• **Directions for this task**:
Start at the line with "- 🎛️ **Granular" in the records below, stop at the line with "- 📊 **Performance", and return every line in that span exactly, the two end lines included.

• **Records for the task**:
* * * * * * *

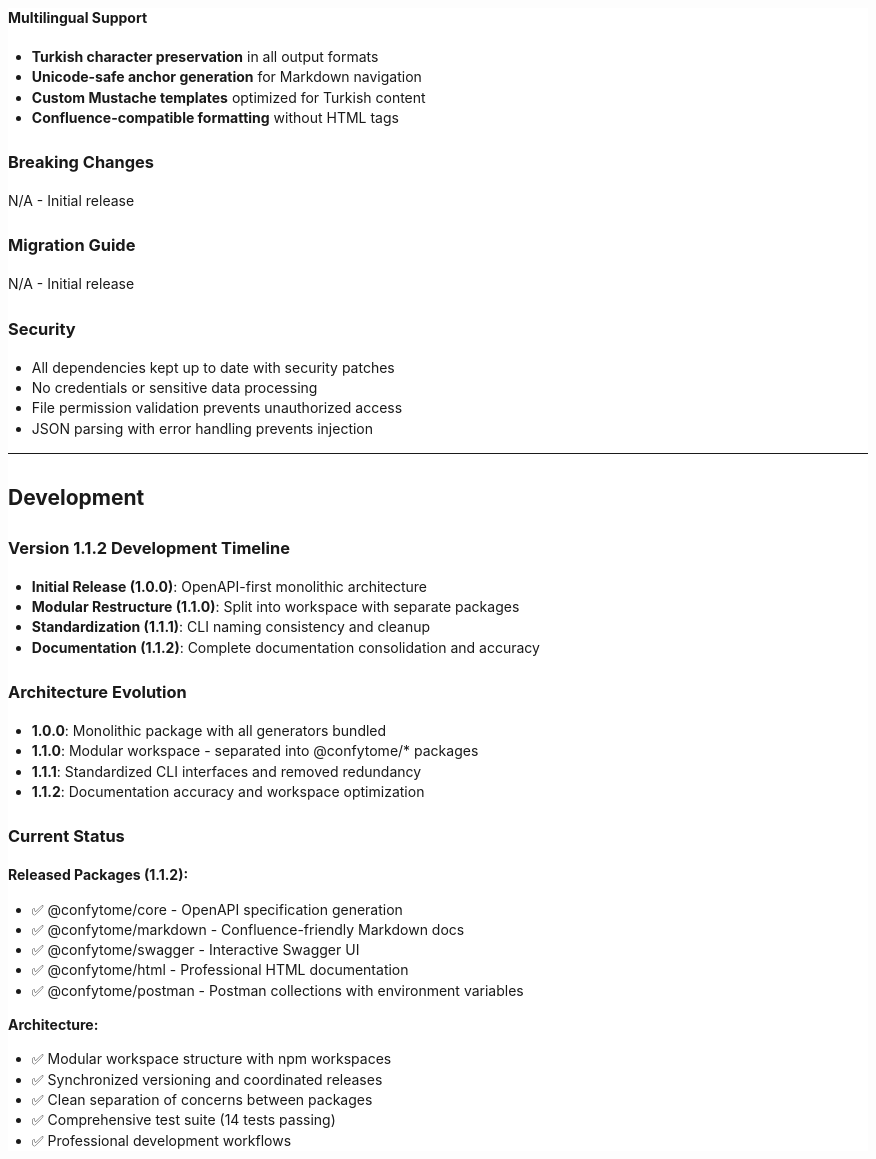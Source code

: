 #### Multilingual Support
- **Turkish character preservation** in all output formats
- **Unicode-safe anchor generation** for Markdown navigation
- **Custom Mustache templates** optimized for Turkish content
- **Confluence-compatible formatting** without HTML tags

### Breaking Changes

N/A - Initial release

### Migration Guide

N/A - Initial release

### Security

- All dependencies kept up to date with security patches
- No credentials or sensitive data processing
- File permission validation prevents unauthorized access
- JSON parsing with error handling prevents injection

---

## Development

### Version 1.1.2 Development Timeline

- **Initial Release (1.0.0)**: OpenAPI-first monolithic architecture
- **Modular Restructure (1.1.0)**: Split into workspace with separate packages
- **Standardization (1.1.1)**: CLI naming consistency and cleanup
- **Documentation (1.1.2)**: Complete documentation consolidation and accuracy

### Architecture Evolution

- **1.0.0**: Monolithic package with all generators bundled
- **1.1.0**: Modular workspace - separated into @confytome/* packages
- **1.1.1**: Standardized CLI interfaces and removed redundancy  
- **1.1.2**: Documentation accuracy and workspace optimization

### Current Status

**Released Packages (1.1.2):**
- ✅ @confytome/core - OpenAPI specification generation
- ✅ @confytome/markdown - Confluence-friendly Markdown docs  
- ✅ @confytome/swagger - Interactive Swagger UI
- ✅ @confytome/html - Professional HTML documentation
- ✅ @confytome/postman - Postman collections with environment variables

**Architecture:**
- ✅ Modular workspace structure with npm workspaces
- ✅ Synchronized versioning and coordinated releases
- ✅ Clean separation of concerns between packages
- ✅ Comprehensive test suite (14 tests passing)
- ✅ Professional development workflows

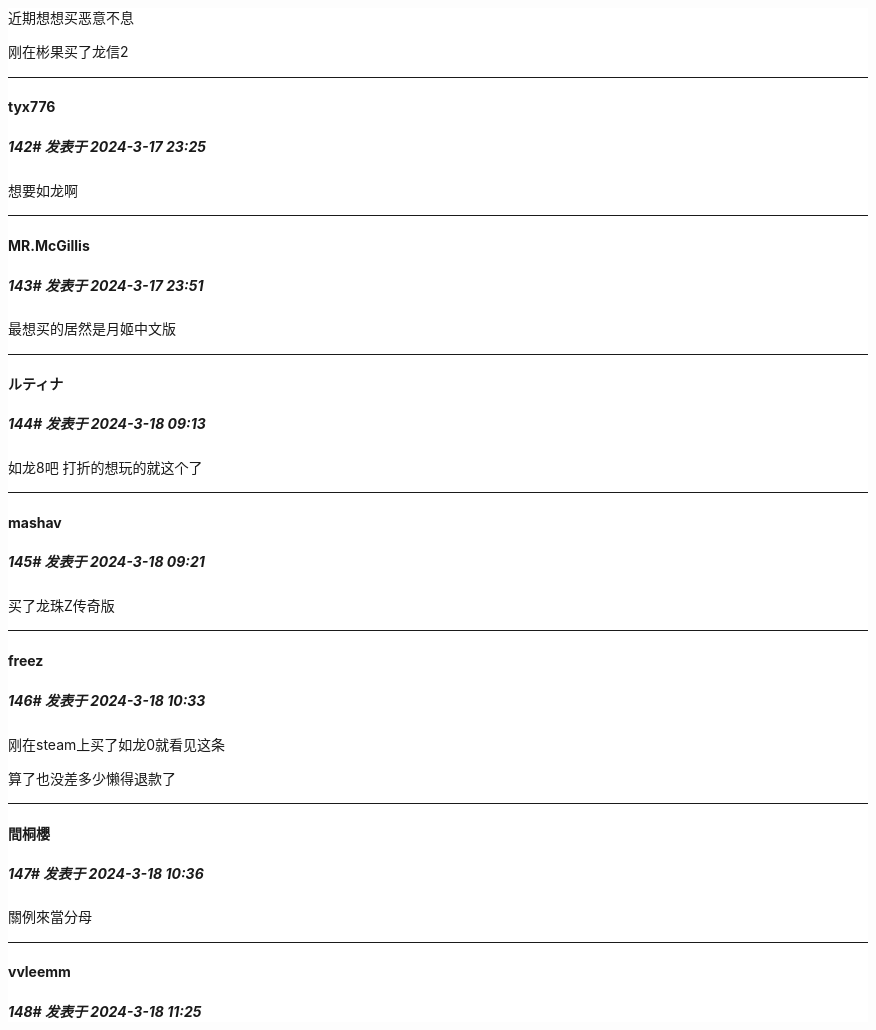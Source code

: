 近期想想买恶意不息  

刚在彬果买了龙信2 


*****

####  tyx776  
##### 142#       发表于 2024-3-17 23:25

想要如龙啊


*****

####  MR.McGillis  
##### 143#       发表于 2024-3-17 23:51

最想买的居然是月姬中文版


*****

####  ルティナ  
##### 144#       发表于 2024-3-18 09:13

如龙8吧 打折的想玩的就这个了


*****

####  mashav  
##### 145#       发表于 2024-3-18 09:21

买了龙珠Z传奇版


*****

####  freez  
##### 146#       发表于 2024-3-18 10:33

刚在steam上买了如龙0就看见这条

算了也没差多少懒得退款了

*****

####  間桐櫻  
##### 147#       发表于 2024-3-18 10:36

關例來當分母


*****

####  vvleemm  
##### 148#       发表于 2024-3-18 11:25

* * * * * * *

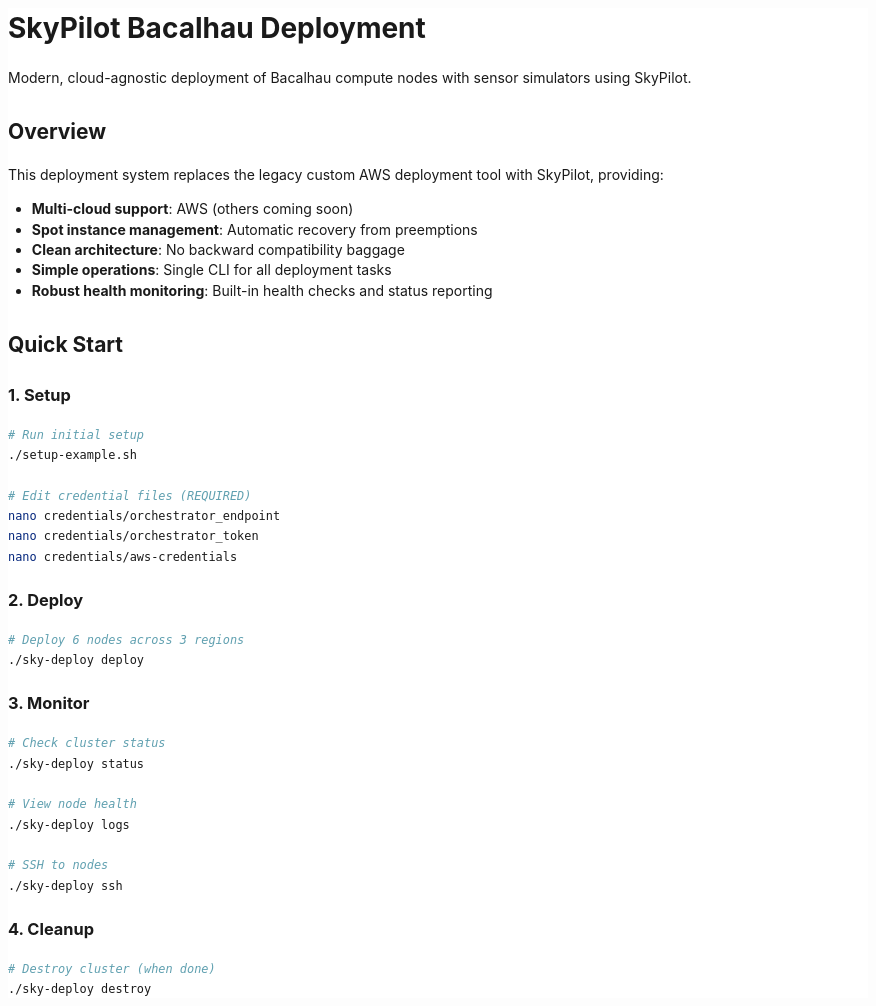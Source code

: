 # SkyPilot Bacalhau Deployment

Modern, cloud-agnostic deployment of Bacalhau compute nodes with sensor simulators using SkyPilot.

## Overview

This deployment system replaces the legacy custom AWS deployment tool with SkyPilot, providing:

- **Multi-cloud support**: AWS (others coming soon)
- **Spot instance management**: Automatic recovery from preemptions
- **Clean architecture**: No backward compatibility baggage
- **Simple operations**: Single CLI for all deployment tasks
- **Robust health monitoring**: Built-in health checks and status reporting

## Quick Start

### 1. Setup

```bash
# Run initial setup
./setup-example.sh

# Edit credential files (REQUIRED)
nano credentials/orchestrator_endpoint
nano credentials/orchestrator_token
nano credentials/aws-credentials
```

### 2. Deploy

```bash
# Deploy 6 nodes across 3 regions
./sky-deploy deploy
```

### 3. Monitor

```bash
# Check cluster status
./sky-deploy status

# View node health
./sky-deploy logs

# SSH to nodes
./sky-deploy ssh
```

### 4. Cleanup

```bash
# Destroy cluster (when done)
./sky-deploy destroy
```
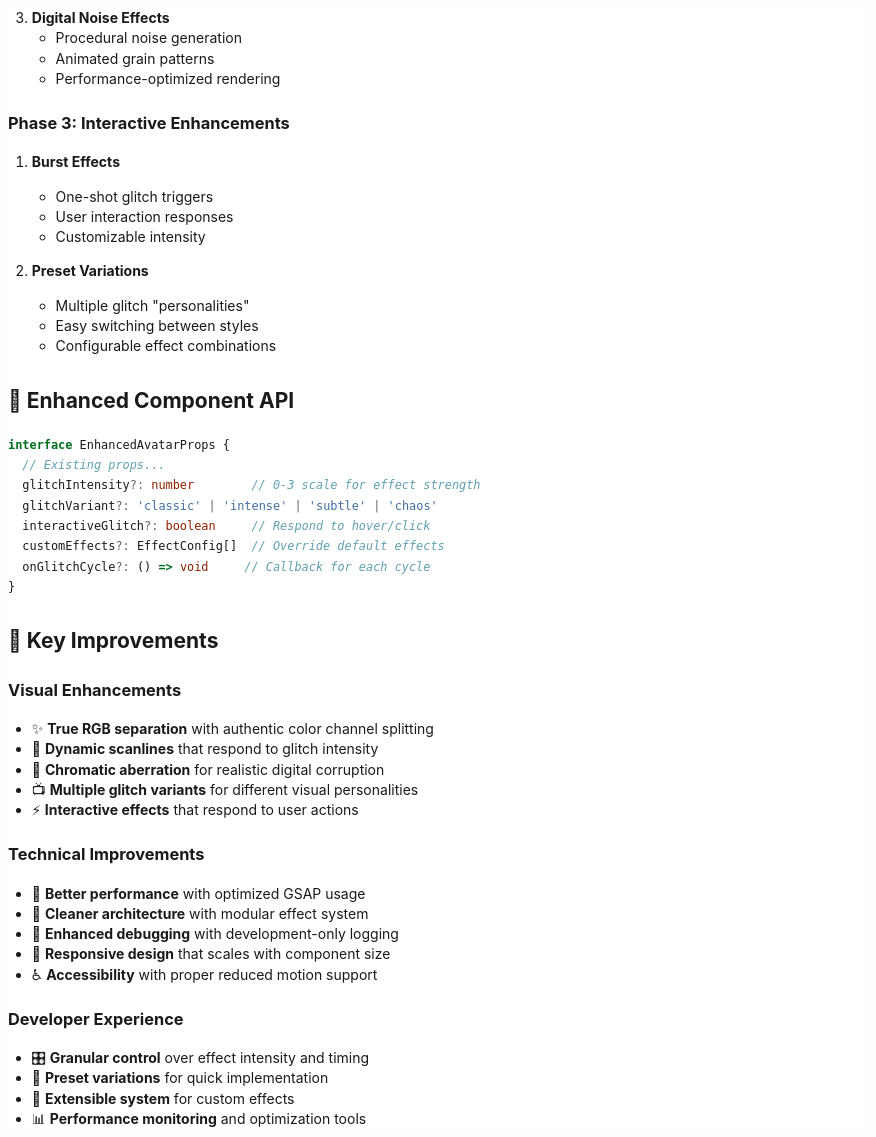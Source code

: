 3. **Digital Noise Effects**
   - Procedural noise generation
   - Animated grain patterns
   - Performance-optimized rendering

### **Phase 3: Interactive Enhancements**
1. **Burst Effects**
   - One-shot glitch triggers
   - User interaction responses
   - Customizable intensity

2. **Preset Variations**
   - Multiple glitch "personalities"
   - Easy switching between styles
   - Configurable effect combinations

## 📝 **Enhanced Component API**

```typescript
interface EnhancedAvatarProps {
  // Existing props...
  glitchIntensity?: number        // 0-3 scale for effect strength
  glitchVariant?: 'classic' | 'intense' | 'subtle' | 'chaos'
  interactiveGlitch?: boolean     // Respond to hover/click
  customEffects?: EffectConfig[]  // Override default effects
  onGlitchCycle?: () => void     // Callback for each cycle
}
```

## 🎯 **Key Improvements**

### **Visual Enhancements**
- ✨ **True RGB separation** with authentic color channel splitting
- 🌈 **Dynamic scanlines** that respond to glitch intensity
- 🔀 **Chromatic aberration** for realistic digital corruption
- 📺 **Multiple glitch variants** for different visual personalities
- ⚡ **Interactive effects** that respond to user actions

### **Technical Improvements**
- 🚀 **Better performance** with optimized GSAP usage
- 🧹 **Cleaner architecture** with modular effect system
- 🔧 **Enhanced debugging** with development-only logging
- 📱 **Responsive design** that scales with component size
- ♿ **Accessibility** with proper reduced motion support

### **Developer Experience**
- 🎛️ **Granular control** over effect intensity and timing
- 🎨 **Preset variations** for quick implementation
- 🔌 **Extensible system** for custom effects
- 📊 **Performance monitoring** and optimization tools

* * * * * * *

• **Expected answer**:
- 🎛️ **Granular control** over effect intensity and timing
- 🎨 **Preset variations** for quick implementation
- 🔌 **Extensible system** for custom effects
- 📊 **Performance monitoring** and optimization tools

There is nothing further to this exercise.